When you think of the 11th of September, you cannot help but feel a sense of belonging to a period where our world changed. However, when we think of that somber day, most of us remember the World Trade Center crashing down. Few actually know that 40 years ago on the same day, another country lost its freedom. The bombing of La Moneda coupled with the death of President Salvador Allende marked the beginning of nearly two decades of military dictatorship in Chile under the General Augusto Pinochet. Isabel Allende, noted Chilean writer, was one person who was there for both these 11th of Septembers. As she would later say in one of her most critically acclaimed books, The Sum of our Days: “Fear is inevitable, I have to accept that, but I cannot allow it to paralyze me”.
Born in 1942, to a diplomat father and niece to President Salvador Allende, Isabel Allende is often considered a contemporary political hero in Chile.  Her father left when she was very young and her mother remarried. Her stepfather being also a diplomat, she travelled the world and continued to do so after completing school. She worked with the United Nations in Chile, Belgium and all over Europe.

In 1966, Allende went back to Chile. However, things were rapidly deteriorating in Chile.
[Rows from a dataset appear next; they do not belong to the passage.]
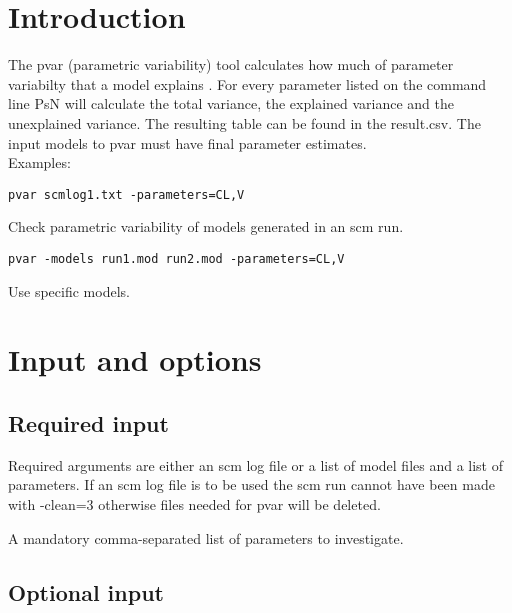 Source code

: 
\usepackage{hyperref}
\newcommand{\guidetoolname}{pvar}



\maketitle
\tableofcontents
\newpage


\section{Introduction}
The pvar (parametric variability) tool calculates how much of parameter variabilty that a model explains \cite{Hennig}. For every parameter listed on the command line PsN will calculate the total variance, the explained variance and the unexplained variance. The resulting table can be found in the result.csv. The input models to pvar must have final parameter estimates.\\
Examples:
\begin{verbatim}
pvar scmlog1.txt -parameters=CL,V
\end{verbatim}
Check parametric variability of models generated in an scm run.
\begin{verbatim}
pvar -models run1.mod run2.mod -parameters=CL,V
\end{verbatim}
Use specific models.
\section{Input and options}

\subsection{Required input}
Required arguments are either an scm log file or a list of model files and a list of parameters. If an scm log file is to be used the scm run cannot have been made with -clean=3 otherwise files needed for pvar will be deleted.

\begin{optionlist}
A mandatory comma-separated list of parameters to investigate.
\nextopt
\end{optionlist}

\subsection{Optional input}

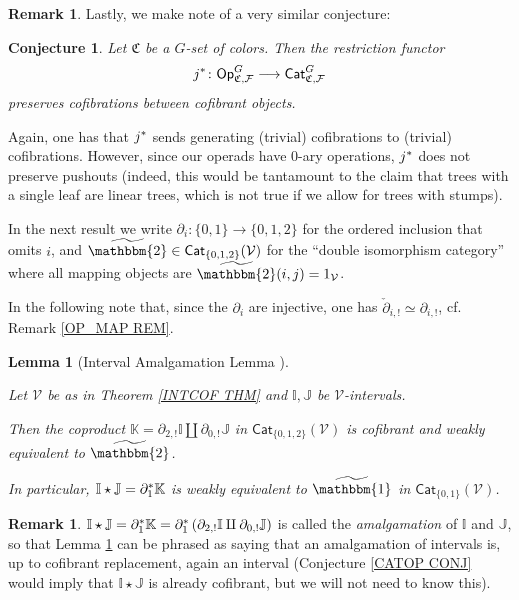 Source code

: \documentclass[a4paper,10pt
 ,final
]{article}%
\numberwithin{equation}{section}
\numberwithin{figure}{section}
\newtheorem{lemma}[equation]{Lemma}%
\newtheorem{conjecture}[equation]{Conjecture}%
\theoremstyle{definition} %
\newtheorem{remark}[equation]{Remark}%
\newcommand{\longto}{\longrightarrow}%
\newcommand{\F}{\ensuremath{\mathcal F}}
\newcommand{\V}{\ensuremath{\mathcal V}}
\newcommand{\1}{\ensuremath{\mathbbm 1}}%
\begin{document}
\begin{remark}
Lastly, we make note of a very similar conjecture:
\begin{conjecture}
        Let $\mathfrak C$ be a $G$-set of colors.
        Then the restriction functor
        \[
                j^{\**} \colon \mathsf{Op}_{\mathfrak{C},\F}^G 
                \longto
                \mathsf{Cat}_{\mathfrak{C},\F}^G
        \]
        preserves cofibrations between cofibrant objects.
\end{conjecture}
Again,
one has that $j^{\**}$ 
sends generating (trivial) cofibrations to (trivial) cofibrations.
However, since our operads have $0$-ary operations, %
$j^{\**}$ does not preserve pushouts
(indeed, this would be tantamount to the claim that trees with a single leaf are linear trees, which is not true if we allow for trees with stumps).
\end{remark}



In the next result we write 
$\partial_i \colon \{0,1\} \to \{0,1,2\}$
for the ordered inclusion that omits $i$,
and  
$\widetilde{\mathbbm{2}} \in
\mathsf{Cat}_{\{0,1,2\}}(\V)$
for the ``double isomorphism category''
where all mapping objects are $\widetilde{\mathbbm{2}}(i,j)=1_{\V}$.


In the following note that, since the $\partial_i$
are injective, one has 
$\check{\partial}_{i,!} \simeq \partial_{i,!}$,
cf. Remark \ref{OP_MAP REM}.

\begin{lemma}[Interval Amalgamation Lemma {\cite[Lemma 1.16]{BM13}}]
\label{AMALGLEM LEM}

Let $\V$ be as in Theorem \ref{INTCOF THM} and
$\mathbb{I},\mathbb{J}$ be $\V$-intervals.

Then the coproduct 
$\mathbb{K} = \partial_{2,!} \mathbb{I} \amalg \partial_{0,!} \mathbb{J}$
in $\mathsf{Cat}_{\{0,1,2\}}(\V)$
is cofibrant and weakly equivalent to $\widetilde{\mathbbm{2}}$.

In particular, 
$\mathbb{I} \star \mathbb{J} = \partial_1^{\**}\mathbb{K}$
is weakly equivalent to $\widetilde{\mathbbm{1}}$
in $\mathsf{Cat}_{\{0,1\}}(\V)$.
\end{lemma}


\begin{remark}
$\mathbb{I} \star \mathbb{J} = 
\partial_1^{\**} \mathbb{K} =
\partial_1^{\**} \left(\partial_{2,!} \mathbb{I} \amalg \partial_{0,!} \mathbb{J}\right)$
is called the \emph{amalgamation} of $\mathbb{I}$ and $\mathbb{J}$,
so that Lemma \ref{AMALGLEM LEM} can be phrased as saying that an amalgamation of intervals is,
up to cofibrant replacement, again an interval
(Conjecture \ref{CATOP CONJ} would imply that $\mathbb{I} \star \mathbb{J}$ is already cofibrant, 
but we will not need to know this).
\end{remark}
\end{document}
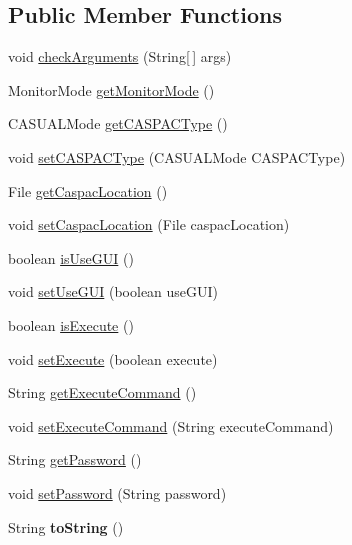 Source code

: \subsection*{Public Member Functions}
\begin{DoxyCompactItemize}
\item 
void \hyperlink{class_c_a_s_u_a_l_1_1_c_a_s_u_a_l_settings_a218016268b33abe643b5275772592d8f}{check\-Arguments} (String\mbox{[}$\,$\mbox{]} args)
\item 
Monitor\-Mode \hyperlink{class_c_a_s_u_a_l_1_1_c_a_s_u_a_l_settings_af9567a2e0983f0ae94ad23d765440169}{get\-Monitor\-Mode} ()
\item 
C\-A\-S\-U\-A\-L\-Mode \hyperlink{class_c_a_s_u_a_l_1_1_c_a_s_u_a_l_settings_a15576886590ee77855f1be811b13a793}{get\-C\-A\-S\-P\-A\-C\-Type} ()
\item 
void \hyperlink{class_c_a_s_u_a_l_1_1_c_a_s_u_a_l_settings_a8fe84cc161cb8304e71d24062b35b8af}{set\-C\-A\-S\-P\-A\-C\-Type} (C\-A\-S\-U\-A\-L\-Mode C\-A\-S\-P\-A\-C\-Type)
\item 
File \hyperlink{class_c_a_s_u_a_l_1_1_c_a_s_u_a_l_settings_ae2c4b38907d94aa268e0e4f543ae5006}{get\-Caspac\-Location} ()
\item 
void \hyperlink{class_c_a_s_u_a_l_1_1_c_a_s_u_a_l_settings_a0867f521ea9b76f3064c505d1476b607}{set\-Caspac\-Location} (File caspac\-Location)
\item 
boolean \hyperlink{class_c_a_s_u_a_l_1_1_c_a_s_u_a_l_settings_a454587fa6041bb759dd0d7a0b23bf5a4}{is\-Use\-G\-U\-I} ()
\item 
void \hyperlink{class_c_a_s_u_a_l_1_1_c_a_s_u_a_l_settings_a26918079a2d337e1a8185fa448dbf18f}{set\-Use\-G\-U\-I} (boolean use\-G\-U\-I)
\item 
boolean \hyperlink{class_c_a_s_u_a_l_1_1_c_a_s_u_a_l_settings_ae857085b6bae368a62639eccf2c019ba}{is\-Execute} ()
\item 
void \hyperlink{class_c_a_s_u_a_l_1_1_c_a_s_u_a_l_settings_ad577dc8e01ee4a627493b54b1c76fc9c}{set\-Execute} (boolean execute)
\item 
String \hyperlink{class_c_a_s_u_a_l_1_1_c_a_s_u_a_l_settings_a09115e0785645962d0295e2128165b3e}{get\-Execute\-Command} ()
\item 
void \hyperlink{class_c_a_s_u_a_l_1_1_c_a_s_u_a_l_settings_a847516a5dbfe98972b03f13e336ca54e}{set\-Execute\-Command} (String execute\-Command)
\item 
String \hyperlink{class_c_a_s_u_a_l_1_1_c_a_s_u_a_l_settings_aa3f8b41dfd71b5df68b05a376e83d415}{get\-Password} ()
\item 
void \hyperlink{class_c_a_s_u_a_l_1_1_c_a_s_u_a_l_settings_a17905d90a5127a4eb19ec6ca2f29cdcf}{set\-Password} (String password)
\item 
\hypertarget{class_c_a_s_u_a_l_1_1_c_a_s_u_a_l_settings_a56974d8214cf4316b7f2a7e2cf62087a}{String {\bfseries to\-String} ()}\label{class_c_a_s_u_a_l_1_1_c_a_s_u_a_l_settings_a56974d8214cf4316b7f2a7e2cf62087a}

\end{DoxyCompactItemize}


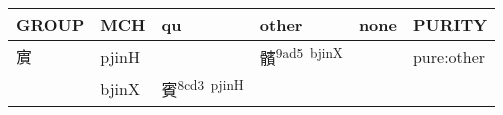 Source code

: \documentclass[14pt,a4paper]{scrartcl}
\begin{document}
\begin{longtable}[c]{@{}llllll@{}}
\toprule
\begin{minipage}[b]{0.14\columnwidth}\raggedright\strut
GROUP
\strut\end{minipage} &
\begin{minipage}[b]{0.14\columnwidth}\raggedright\strut
MCH
\strut\end{minipage} &
\begin{minipage}[b]{0.14\columnwidth}\raggedright\strut
qu
\strut\end{minipage} &
\begin{minipage}[b]{0.14\columnwidth}\raggedright\strut
other
\strut\end{minipage} &
\begin{minipage}[b]{0.14\columnwidth}\raggedright\strut
none
\strut\end{minipage} &
\begin{minipage}[b]{0.14\columnwidth}\raggedright\strut
PURITY
\strut\end{minipage}\tabularnewline
\midrule
\endhead
\begin{minipage}[t]{0.14\columnwidth}\raggedright\strut
賔
\strut\end{minipage} &
\begin{minipage}[t]{0.14\columnwidth}\raggedright\strut
pjinH
\strut\end{minipage} &
\begin{minipage}[t]{0.14\columnwidth}\raggedright\strut
\strut\end{minipage} &
\begin{minipage}[t]{0.14\columnwidth}\raggedright\strut
髕\textsuperscript{9ad5~bjinX}
\strut\end{minipage} &
\begin{minipage}[t]{0.14\columnwidth}\raggedright\strut
\strut\end{minipage} &
\begin{minipage}[t]{0.14\columnwidth}\raggedright\strut
pure:other
\strut\end{minipage}\tabularnewline
\begin{minipage}[t]{0.14\columnwidth}\raggedright\strut
𡧍
\strut\end{minipage} &
\begin{minipage}[t]{0.14\columnwidth}\raggedright\strut
bjinX
\strut\end{minipage} &
\begin{minipage}[t]{0.14\columnwidth}\raggedright\strut
賓\textsuperscript{8cd3~pjinH}
\strut\end{minipage} &

\end{longtable}
\end{document}
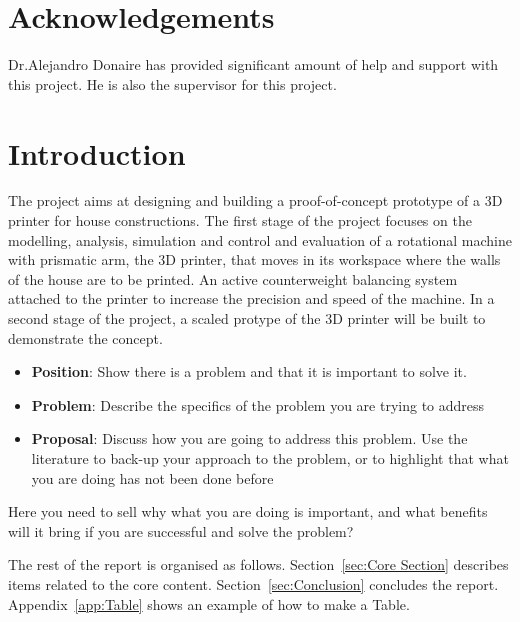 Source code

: \documentclass{UoNMCHA}
\numberwithin{equation}{section}
\begin{document}
\vspace{-2mm}
\section*{Acknowledgements}
\vspace{-3mm}
Dr.Alejandro Donaire has provided significant amount of help and support with this project. He is also the supervisor for this project.
\newpage
\tableofcontents
\listoffigures
\newpage
\section{Introduction}
The project aims at designing and building a proof-of-concept prototype of a 3D printer for house constructions. The first stage of the project focuses on the modelling, analysis, simulation and control and evaluation of a rotational machine with prismatic arm, the 3D printer, that moves in its workspace where the walls of the house are to be printed. An active counterweight balancing system attached to the printer to increase the precision and speed of the machine. In a second stage of the project, a scaled protype of the 3D printer will be built to demonstrate the concept.
\begin{itemize}
    \item \textbf{Position}: Show there is a problem and that it is important to solve it.
    \item \textbf{Problem}: Describe the specifics of the problem you are trying to address
    \item \textbf{Proposal}: Discuss how you are going to address this problem. Use the literature to back-up your approach to the problem, or to highlight that what you are doing has not been done before
\end{itemize}
Here you need to sell why what you are doing is important, and what benefits will it bring if you are successful and solve the problem? 
%

The rest of the report is organised as follows. Section~\ref{sec:Core Section} describes items related to the core content. Section~\ref{sec:Conclusion} concludes the report. Appendix~\ref{app:Table} shows an example of how to make a Table.
\newpage
\end{document}
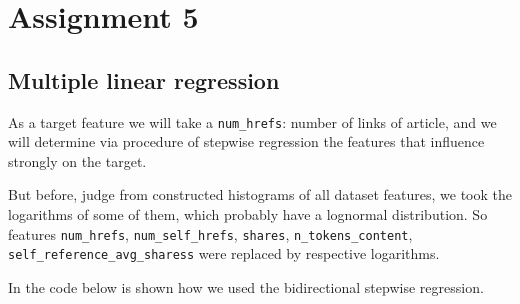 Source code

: \section{Assignment 5}
\subsection{Multiple linear regression}

As a target feature we will take a \texttt{num\_hrefs}: number of links of article, and we will determine via procedure of stepwise regression the features that influence strongly on the target. 

But before, judge from constructed histograms of all dataset features, we took the logarithms of some of them, which probably have a lognormal distribution. So features \texttt{num\_hrefs}, \texttt{num\_self\_hrefs}, \texttt{shares}, \texttt{n\_tokens\_content}, \texttt{self\_reference\_avg\_sharess} were replaced by respective logarithms. 

In the code below is shown how we used the bidirectional stepwise regression.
Richard Nixon did not agree with Salvador Allende’s ideology and later encouraged the coup d’état, immediately accepting the legitimacy of Pinochet’s government. It soon became clear to Isabel Allende that life in Chile would never be the same. She was a feminist, with a close relationship to Salvador Allende and leftist affiliations. She was lost all her jobs and made it on to Pinochet’s blacklist. This prompted her to leave Chile to live in exile in Venezuela for 13 years. In 1988 she left her husband and married Willie Gordon, an American citizen. Allende finally found a new home.  She was granted US citizenship in 2003 and she was living in the United States when the 9/11 attacks occurred.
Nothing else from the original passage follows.